Some creatures and objects are exceedingly difficult or unusually easy to hurt with certain types of damage.
If a creature or an object has resistance to a damage type, damage of that type is halved against it.
If a creature or an object has vulnerability to a damage type, damage of that type is doubled against it.
If a creature or an object has Immunity to a damage type, the creature simply takes no damage from that type of damage, unless some other rule supersedes it.
Resistance and then vulnerability are applied after all other modifiers to damage. For example, a creature has resistance to bludgeoning damage and is hit by an attack that deals 25 bludgeoning damage. The creature is also within a magical aura that reduces all damage by 5. The 25 damage is first reduced by 5 and then halved, so the creature takes 10 damage.
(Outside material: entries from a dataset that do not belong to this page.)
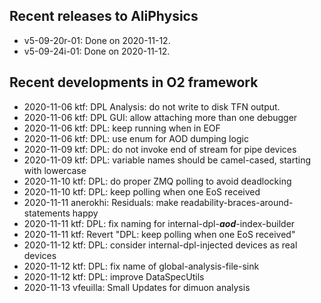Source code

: ## Recent releases to AliPhysics
- v5-09-20r-01: Done on 2020-11-12.
- v5-09-24i-01: Done on 2020-11-12.
## Recent developments in O2 framework
- 2020-11-06 ktf: DPL Analysis: do not write to disk TFN output.
- 2020-11-06 ktf: DPL GUI: allow attaching more than one debugger
- 2020-11-06 ktf: DPL: keep running when in EOF
- 2020-11-06 ktf: DPL: use enum for AOD dumping logic
- 2020-11-09 ktf: DPL: do not invoke end of stream for pipe devices
- 2020-11-09 ktf: DPL: variable names should be camel-cased, starting with lowercase
- 2020-11-10 ktf: DPL: do proper ZMQ polling to avoid deadlocking
- 2020-11-10 ktf: DPL: keep polling when one EoS received
- 2020-11-11 anerokhi: Residuals: make readability-braces-around-statements happy
- 2020-11-11 ktf: DPL: fix naming for internal-dpl-***aod***-index-builder
- 2020-11-11 ktf: Revert "DPL: keep polling when one EoS received"
- 2020-11-12 ktf: DPL: consider internal-dpl-injected devices as real devices
- 2020-11-12 ktf: DPL: fix name of global-analysis-file-sink
- 2020-11-12 ktf: DPL: improve DataSpecUtils
- 2020-11-13 vfeuilla: Small Updates for dimuon analysis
Multiple instances of resistance or vulnerability that affect the same damage type count as only one instance. For example, if a creature has resistance to fire damage as well as resistance to all nonmagical damage, the damage of a nonmagical fire is reduced by half against the creature, not reduced by three-quarters
Damage Immunity is always applied last. If a creature is immune to an instance of damage, it takes 0 damage. If an effect such the Grave Domain's Path to the Grave channel divinity makes a creature vulnerable to a damage type, without also removing the creature's immunity it still takes no damage.